▸ **WHAT YOU NEED TO DO**
Give the listing again word for word. Skip the pictures.

═══ TASK MATERIAL ═══

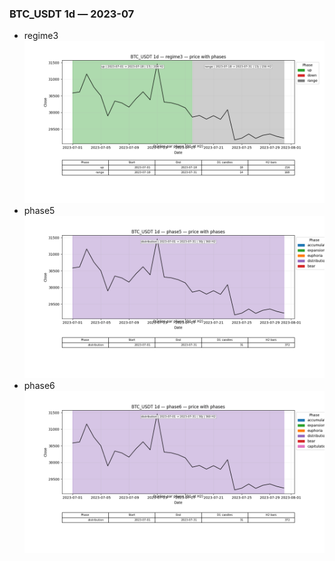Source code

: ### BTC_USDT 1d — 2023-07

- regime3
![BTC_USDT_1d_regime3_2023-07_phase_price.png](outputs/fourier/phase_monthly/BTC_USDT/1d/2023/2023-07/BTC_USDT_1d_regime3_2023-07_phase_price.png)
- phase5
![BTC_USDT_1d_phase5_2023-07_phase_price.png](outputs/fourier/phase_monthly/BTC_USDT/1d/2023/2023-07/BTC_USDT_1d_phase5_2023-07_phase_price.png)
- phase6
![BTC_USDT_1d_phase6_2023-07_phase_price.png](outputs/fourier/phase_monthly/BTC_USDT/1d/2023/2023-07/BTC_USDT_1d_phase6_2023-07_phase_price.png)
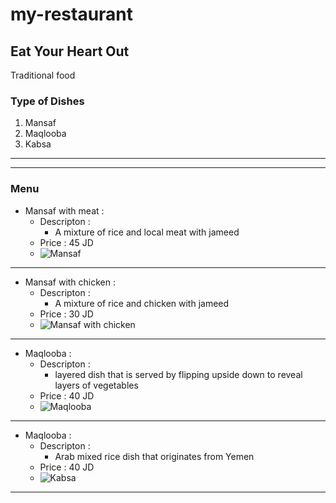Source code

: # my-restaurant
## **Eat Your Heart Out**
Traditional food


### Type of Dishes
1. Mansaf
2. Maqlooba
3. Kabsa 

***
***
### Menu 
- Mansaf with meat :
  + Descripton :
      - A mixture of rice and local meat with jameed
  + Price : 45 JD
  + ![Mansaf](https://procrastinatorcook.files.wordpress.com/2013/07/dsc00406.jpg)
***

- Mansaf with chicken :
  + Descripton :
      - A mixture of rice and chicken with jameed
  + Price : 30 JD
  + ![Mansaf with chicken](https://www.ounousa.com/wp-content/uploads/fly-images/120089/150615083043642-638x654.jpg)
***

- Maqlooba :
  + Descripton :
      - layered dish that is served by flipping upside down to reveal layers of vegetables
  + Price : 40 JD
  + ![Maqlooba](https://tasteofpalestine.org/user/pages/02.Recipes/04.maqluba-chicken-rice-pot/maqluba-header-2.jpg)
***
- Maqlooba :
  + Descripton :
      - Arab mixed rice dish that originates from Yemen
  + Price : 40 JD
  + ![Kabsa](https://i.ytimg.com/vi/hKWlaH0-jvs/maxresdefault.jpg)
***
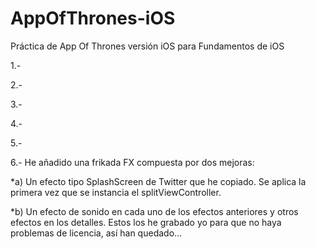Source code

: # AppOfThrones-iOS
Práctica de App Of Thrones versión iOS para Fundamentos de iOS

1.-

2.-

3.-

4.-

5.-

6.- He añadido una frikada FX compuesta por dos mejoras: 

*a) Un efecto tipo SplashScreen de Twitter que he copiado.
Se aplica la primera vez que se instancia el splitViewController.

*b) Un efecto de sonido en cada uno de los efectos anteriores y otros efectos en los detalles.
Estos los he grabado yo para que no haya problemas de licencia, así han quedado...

═══

▸ **YOUR SOLUTION**
Source code

: ### BTC_USDT 1d — 2023-07

- regime3
![BTC_USDT_1d_regime3_2023-07_phase_price.png](outputs/fourier/phase_monthly/BTC_USDT/1d/2023/2023-07/BTC_USDT_1d_regime3_2023-07_phase_price.png)
- phase5
![BTC_USDT_1d_phase5_2023-07_phase_price.png](outputs/fourier/phase_monthly/BTC_USDT/1d/2023/2023-07/BTC_USDT_1d_phase5_2023-07_phase_price.png)
- phase6
![BTC_USDT_1d_phase6_2023-07_phase_price.png](outputs/fourier/phase_monthly/BTC_USDT/1d/2023/2023-07/BTC_USDT_1d_phase6_2023-07_phase_price.png)
Source code

: # my-restaurant
## **Eat Your Heart Out**
Traditional food


### Type of Dishes
1. Mansaf
2. Maqlooba
3. Kabsa 

***
***
### Menu 
- Mansaf with meat :
  + Descripton :
      - A mixture of rice and local meat with jameed
  + Price : 45 JD
  + ![Mansaf](https://procrastinatorcook.files.wordpress.com/2013/07/dsc00406.jpg)
***

- Mansaf with chicken :
  + Descripton :
      - A mixture of rice and chicken with jameed
  + Price : 30 JD
  + ![Mansaf with chicken](https://www.ounousa.com/wp-content/uploads/fly-images/120089/150615083043642-638x654.jpg)
***

- Maqlooba :
  + Descripton :
      - layered dish that is served by flipping upside down to reveal layers of vegetables
  + Price : 40 JD
  + ![Maqlooba](https://tasteofpalestine.org/user/pages/02.Recipes/04.maqluba-chicken-rice-pot/maqluba-header-2.jpg)
***
- Maqlooba :
  + Descripton :
      - Arab mixed rice dish that originates from Yemen
  + Price : 40 JD
  + ![Kabsa](https://i.ytimg.com/vi/hKWlaH0-jvs/maxresdefault.jpg)
***
Source code

: # AppOfThrones-iOS
Práctica de App Of Thrones versión iOS para Fundamentos de iOS

1.-

2.-

3.-

4.-

5.-

6.- He añadido una frikada FX compuesta por dos mejoras: 

*a) Un efecto tipo SplashScreen de Twitter que he copiado.
Se aplica la primera vez que se instancia el splitViewController.

*b) Un efecto de sonido en cada uno de los efectos anteriores y otros efectos en los detalles.
Estos los he grabado yo para que no haya problemas de licencia, así han quedado...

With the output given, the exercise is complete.